Lessons from The Birds

Greetings to the church community, friends near and far, as I enter my third week of service to this special group of people and our sacred space in Pacific Heights. As I sit in the office on the second floor of the parish house with the windows open, I have come to deeply savor the regular sound the white-crowned sparrow, which often accompanies me as I work (a song infrequently cut across by the noisy, loud chattering of a flock of green parrots). Where I live in the East Bay hills, in Berkeley, the white crowned sparrow is not so common, and its haunting whistling song always reminds of being near the coast and the water, and quite a few happy beach and surfing memories at Stinson and Bolinas.

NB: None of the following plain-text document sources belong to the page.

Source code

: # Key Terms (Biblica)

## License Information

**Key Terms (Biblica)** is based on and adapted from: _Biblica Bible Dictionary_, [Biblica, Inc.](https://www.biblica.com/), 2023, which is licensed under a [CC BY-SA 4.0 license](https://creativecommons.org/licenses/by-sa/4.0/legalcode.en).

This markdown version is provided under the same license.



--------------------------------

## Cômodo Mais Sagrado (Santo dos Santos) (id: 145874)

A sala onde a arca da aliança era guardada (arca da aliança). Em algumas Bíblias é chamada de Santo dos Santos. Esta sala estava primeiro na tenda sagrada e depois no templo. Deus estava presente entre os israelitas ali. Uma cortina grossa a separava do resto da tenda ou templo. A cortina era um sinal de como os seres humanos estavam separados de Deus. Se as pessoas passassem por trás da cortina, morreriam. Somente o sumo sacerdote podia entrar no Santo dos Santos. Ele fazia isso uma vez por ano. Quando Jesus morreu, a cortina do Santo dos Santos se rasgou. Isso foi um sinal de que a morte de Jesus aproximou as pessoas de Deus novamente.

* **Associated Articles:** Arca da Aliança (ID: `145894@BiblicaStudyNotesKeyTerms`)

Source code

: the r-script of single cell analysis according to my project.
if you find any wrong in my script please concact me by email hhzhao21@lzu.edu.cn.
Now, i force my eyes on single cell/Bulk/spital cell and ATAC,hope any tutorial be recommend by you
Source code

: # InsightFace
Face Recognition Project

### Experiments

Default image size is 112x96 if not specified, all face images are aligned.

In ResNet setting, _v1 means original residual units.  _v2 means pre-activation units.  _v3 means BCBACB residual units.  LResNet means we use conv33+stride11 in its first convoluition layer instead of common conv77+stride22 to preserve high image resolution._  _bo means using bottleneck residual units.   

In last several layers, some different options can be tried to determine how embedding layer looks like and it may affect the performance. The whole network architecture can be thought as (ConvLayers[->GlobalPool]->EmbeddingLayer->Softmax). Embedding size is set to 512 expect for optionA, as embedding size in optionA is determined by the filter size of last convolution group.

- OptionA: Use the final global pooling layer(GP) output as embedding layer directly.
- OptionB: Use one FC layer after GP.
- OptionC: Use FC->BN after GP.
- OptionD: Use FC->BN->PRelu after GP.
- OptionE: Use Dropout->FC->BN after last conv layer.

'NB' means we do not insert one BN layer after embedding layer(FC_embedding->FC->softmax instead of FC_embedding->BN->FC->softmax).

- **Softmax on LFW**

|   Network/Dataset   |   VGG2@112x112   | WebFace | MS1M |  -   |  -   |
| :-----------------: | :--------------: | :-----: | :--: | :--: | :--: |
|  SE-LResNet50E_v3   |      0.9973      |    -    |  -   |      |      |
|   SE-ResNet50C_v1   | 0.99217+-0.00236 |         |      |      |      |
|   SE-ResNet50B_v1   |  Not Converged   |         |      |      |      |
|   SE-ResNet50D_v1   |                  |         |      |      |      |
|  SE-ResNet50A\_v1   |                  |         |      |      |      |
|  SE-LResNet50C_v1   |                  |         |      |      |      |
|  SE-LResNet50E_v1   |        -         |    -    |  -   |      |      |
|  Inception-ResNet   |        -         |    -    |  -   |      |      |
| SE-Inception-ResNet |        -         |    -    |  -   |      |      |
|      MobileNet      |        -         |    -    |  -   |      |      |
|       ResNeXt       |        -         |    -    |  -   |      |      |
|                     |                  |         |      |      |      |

Across most of North America, the white crowned sparrow is only a seasonal visitor, though there are some subspecies which choose to spend their entire year here, in the temperate seasons of our Bay. Most migrate far north to the Arctic circle to breed and raise their young. When I hear this beautiful, fragile call from such a tiny bird, I am amazed to think of the thousands of miles this little feathered traveler has potentially traversed. White crowned sparrows are able to half-sleep as they fly—shutting down half of their brains as they move through the air—allowing them to spend incredible lengths of time in the air, over hundreds of miles, without once taking a rest.

In Emanuel Swedenborg’s theory of correspondences—his so-called “science” for the spiritual valences of nature—birds represent intellectual and spiritual things we can perceive with our minds: truths, in other words, which can take us places. In the Irish writer James Joyce’s wonderful novel Portrait of the Artist as a Young Man (first published in 1916), the main character Stephen Daedelus stands on the steps of Trinity College Library, in Dublin, and gazes at the seabirds soaring above him. Stephen wonders how “there then flew hither and thither shapeless thoughts from Swedenborg on the correspondence of birds to things of the  intellect and of how the creatures of the air have their knowledge and know their times and seasons because they, unlike man, are in the order of their life and have not perverted that order by reason.”

What ideas have taken you on incredible journeys, across vast distances, in spite of their diminutive size or appearance? When you listen to birdsong, what spiritual concepts might you discern?